In the entries below, find the line with "stones/rocks<br/> plants |" and the line with "### Life's principle integration". Reproduce those two lines and every line between them exactly, and nothing more.

━━━━━━━━━━━━━━━━

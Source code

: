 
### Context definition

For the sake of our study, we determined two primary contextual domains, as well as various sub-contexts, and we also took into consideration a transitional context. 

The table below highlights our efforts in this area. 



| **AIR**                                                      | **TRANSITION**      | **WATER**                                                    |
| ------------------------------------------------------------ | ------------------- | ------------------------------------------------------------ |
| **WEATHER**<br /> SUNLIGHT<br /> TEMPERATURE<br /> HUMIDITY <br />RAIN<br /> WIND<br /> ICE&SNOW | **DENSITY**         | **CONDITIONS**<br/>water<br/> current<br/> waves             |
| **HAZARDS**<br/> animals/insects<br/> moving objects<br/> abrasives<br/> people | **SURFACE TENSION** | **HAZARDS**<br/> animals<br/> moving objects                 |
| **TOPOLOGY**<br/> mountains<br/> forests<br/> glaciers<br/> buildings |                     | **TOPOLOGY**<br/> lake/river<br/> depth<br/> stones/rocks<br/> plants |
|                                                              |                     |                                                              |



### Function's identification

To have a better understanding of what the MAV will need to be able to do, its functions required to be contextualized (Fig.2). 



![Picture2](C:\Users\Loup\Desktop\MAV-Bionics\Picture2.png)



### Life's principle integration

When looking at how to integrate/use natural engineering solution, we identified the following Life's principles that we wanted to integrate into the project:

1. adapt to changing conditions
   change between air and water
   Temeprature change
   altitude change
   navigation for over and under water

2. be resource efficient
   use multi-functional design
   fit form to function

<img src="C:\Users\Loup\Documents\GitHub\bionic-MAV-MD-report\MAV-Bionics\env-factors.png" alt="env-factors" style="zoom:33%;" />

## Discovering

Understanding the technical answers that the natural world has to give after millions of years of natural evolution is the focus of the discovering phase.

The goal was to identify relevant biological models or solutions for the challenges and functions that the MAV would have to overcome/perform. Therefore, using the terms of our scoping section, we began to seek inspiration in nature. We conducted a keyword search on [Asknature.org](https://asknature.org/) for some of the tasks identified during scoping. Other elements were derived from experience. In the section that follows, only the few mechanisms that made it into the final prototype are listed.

━━━━━━━━━━━━━━━━

ANSWER SECTION:
| **TOPOLOGY**<br/> mountains<br/> forests<br/> glaciers<br/> buildings |                     | **TOPOLOGY**<br/> lake/river<br/> depth<br/> stones/rocks<br/> plants |
|                                                              |                     |                                                              |



### Function's identification

To have a better understanding of what the MAV will need to be able to do, its functions required to be contextualized (Fig.2). 



![Picture2](C:\Users\Loup\Desktop\MAV-Bionics\Picture2.png)



### Life's principle integration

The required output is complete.